# PMDC Issues Warning To CMH, FUMC, Wah & CPMC For Having Problems In Their Affiliated Hospitals



## masterh (Sep 20, 2011)

*PMDC issues warning to CMH Medical & Dental College, Foundation University Medical College (FUMC), Wah Medical College, Central Park Medical College & Others because AFFILIATED HOSPITALS do not meet the PMDC criteria. *

ISLAMABAD: Pakistan Medical and Dental Council (PMDC) has cautioned medical/ dental colleges, which do not have their hospitals or whose hospitals do not meet the PM&DC criteria, that they shall be barred to carry out new admission in year 2014-15 until they fulfil the requirement.
_In case of non-compliance following institutions shall be barred from any further admissions for year 2014-15. These colleges include Wah Medical College, Altamash Institute of Dental Medicine; Peshawar Medical College, Peshawar; Frontier Medical College, Dental Section; Bahria University Medical College, Karachi; Foundation University Medical College, Rawalpindi; CMH Lahore Medical College, Lahore; Institute of Dentistry, CMH Lahore Medical College, Lahore; Jinnah Medical College, Peshawar; Central Park Medical College, Lahore; Continental Medical College, Lahore; Islamabad Medical & Dental College, Islamabad; University College OF Medicine & Dentistry, Lahore; and Islamic International Medical College, Rawalpindi.
_
*Source: *PMDC issues warning


----------



## SonnenSays (Oct 27, 2013)

Why is cmh mentioned twice?


----------



## Feline (Jan 14, 2014)

SonnenSays said:


> Why is cmh mentioned twice?


Could be a typo.


----------



## rosequartz (Jul 24, 2012)

What'll become of the students already studying in these instituitions?


----------



## KRRISH (Oct 6, 2012)

rosequartz said:


> What'll become of the students already studying in these instituitions?


Nothing will happen to students its just a warning.. PMDC will stop them to admit new students


----------



## rosequartz (Jul 24, 2012)

KRRISH said:


> Nothing will happen to students its just a warning.. PMDC will stop them to admit new students


Oops, didn't pay attention to 'warning'.
Glad the colleges I'm interested in aren't in the list.


----------



## masterh (Sep 20, 2011)

*PMDC warns Medical Colleges with Non-Functional Hospitals!

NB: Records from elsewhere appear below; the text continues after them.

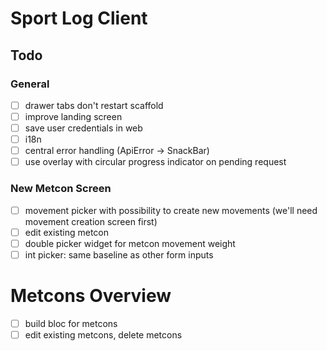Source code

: 
# Sport Log Client

## Todo

### General
* [ ] drawer tabs don't restart scaffold
* [ ] improve landing screen
* [ ] save user credentials in web
* [ ] i18n
* [ ] central error handling (ApiError -> SnackBar)
* [ ] use overlay with circular progress indicator on pending request

### New Metcon Screen
* [ ] movement picker with possibility to create new movements (we'll need movement creation screen first)
* [ ] edit existing metcon
* [ ] double picker widget for metcon movement weight
* [ ] int picker: same baseline as other form inputs

# Metcons Overview
* [ ] build bloc for metcons
* [ ] edit existing metcons, delete metcons
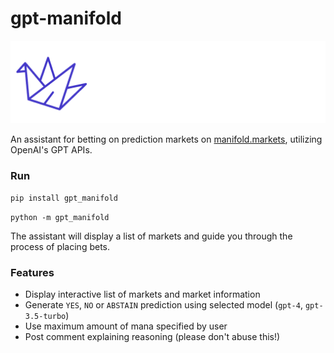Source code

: # gpt-manifold

![gpt-manifold](logo.png)

An assistant for betting on prediction markets on [manifold.markets](https://manifold.markets), utilizing OpenAI's GPT APIs.

### Run

`pip install gpt_manifold`

`python -m gpt_manifold`

The assistant will display a list of markets and guide you through the process of placing bets.

### Features

- Display interactive list of markets and market information
- Generate `YES`, `NO` or `ABSTAIN` prediction using selected model (`gpt-4`, `gpt-3.5-turbo`)
- Use maximum amount of mana specified by user
- Post comment explaining reasoning (please don't abuse this!)

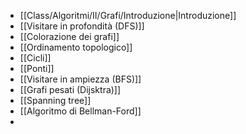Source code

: - [[Class/Algoritmi/II/Grafi/Introduzione|Introduzione]]
- [[Visitare in profondità (DFS)]]
- [[Colorazione dei grafi]]
- [[Ordinamento topologico]]
- [[Cicli]]
- [[Ponti]]
- [[Visitare in ampiezza (BFS)]]
- [[Grafi pesati (Dijsktra)]]
- [[Spanning tree]]
- [[Algoritmo di Bellman-Ford]]
- 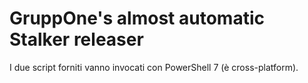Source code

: # GruppOne's almost automatic Stalker releaser

<!-- FIXME NOT WORKING -->
<!-- TODO find a way to move .versionrc to this subfolder -->
<!-- TODO where are packageFiles in this project? -->

I due script forniti vanno invocati con PowerShell 7 (è cross-platform).
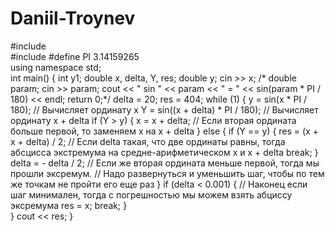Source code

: # Daniil-Troynev
#include <iostream>                                   
#include <cmath> 
#define PI 3.14159265                                   
using namespace std;                              
int main()
{
	int y1;
	double x, delta, Y, res;
	double y;
	cin >> x;
/*	double param;
	cin >> param;
	cout << " sin " << param << " = " << sin(param * PI / 180) << endl;
	return 0;*/
	delta = 20;
	res = 404;
	while (1) {
		y = sin(x * PI / 180);                 // Вычисляет ординату x
		Y = sin((x + delta) * PI / 180);	   // Вычисляет ординату x + delta
		if (Y > y) {
			x = x + delta; 					   // Если вторая ордината больше первой, то заменяем x на x + delta
		} else {
			if (Y == y) {
				res = (x + x + delta) / 2;	   // Если delta такая, что две ординаты равны, тогда абсцисса экстремума на средне-арифметическом x и x + delta
				break;
			}
			delta = - delta / 2;			   // Eсли же вторая ордината меньше первой, тогда мы прошли эксремум.
											   // Надо развернуться и уменьшить шаг, чтобы по тем же точкам не пройти его еще раз
		}
		if (delta < 0.001) {				   // Наконец если шаг минимален, тогда с погрешностью мы можем взять абциссу эксремума
			res = x;
			break;
		}	
	}
	cout << res;
}
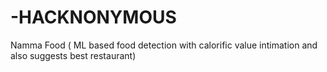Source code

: # -HACKNONYMOUS
Namma Food ( ML  based food detection  with calorific value intimation and also suggests best restaurant)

*_The Pakistan Medical and Dental Council (PMDC) has warned medical and dental colleges not having their 150-bedded functional hospitals will be stopped from offering new admissions in 2014-2015._

_PMDC President Professor Masood Hameed Khan told ‘The News’ on Friday that the Council in its 118th meeting had decided that all colleges, which didn’t have their 150-bedded functional hospitals by December 31, 2012, would be barred from admitting new students in 2013 until they did away with the deficiency._

_“Now, we have asked Wah Medical College, Wah; Altamash Institute of Dental Medicine; Peshawar Medical College, Peshawar; Frontier Medical College’s Dental Section; Bahria University Medical College, Karachi; Foundation University Medical College, Rawalpindi; CMH Lahore Medical College, Lahore; Institute of Dentistry, CMH Lahore Medical College, Lahore; Jinnah Medical College, Peshawar; Central Park Medical College, Lahore; Continental Medical College, Lahore; Islamabad Medical & Dental College, Islamabad; University College Of Medicine & Dentistry, Lahore, and Islamic International Medical College, Rawalpindi in their own interest to act upon the December 2012 Council decision and inform us about the progress in this respect. In case of non-compliance, we will stop them from offering admissions in 2014-15,” he said._

_The PMDC president said Al-Razi Medical College, Peshawar; Sahiwal Medical College, Sahiwal; Mohammad Bin Qasim Dental College, Karachi; Bhittai Medical & Dental College, Mirpur Khas; Hashmat Medical & Dental College, Gujrat; Federal Medical College, Islamabad; Mohiuddin Islamic Medical College, Mirpur, Azad Jammu and Kashmir; Abbottabad International Medical College, Abbottabad; Independent Medical College, Faisalabad; Women Medical College, Abbottabad, and Pakistan Red Crescent Medical College, Lahore had already been barred from enrolling new students for failing to fulfil the said requirement._

_He said PMDC won’t compromise the standards of medical and dental education in the country and would continue ensuring the presence of quality medical and dental education system in the country.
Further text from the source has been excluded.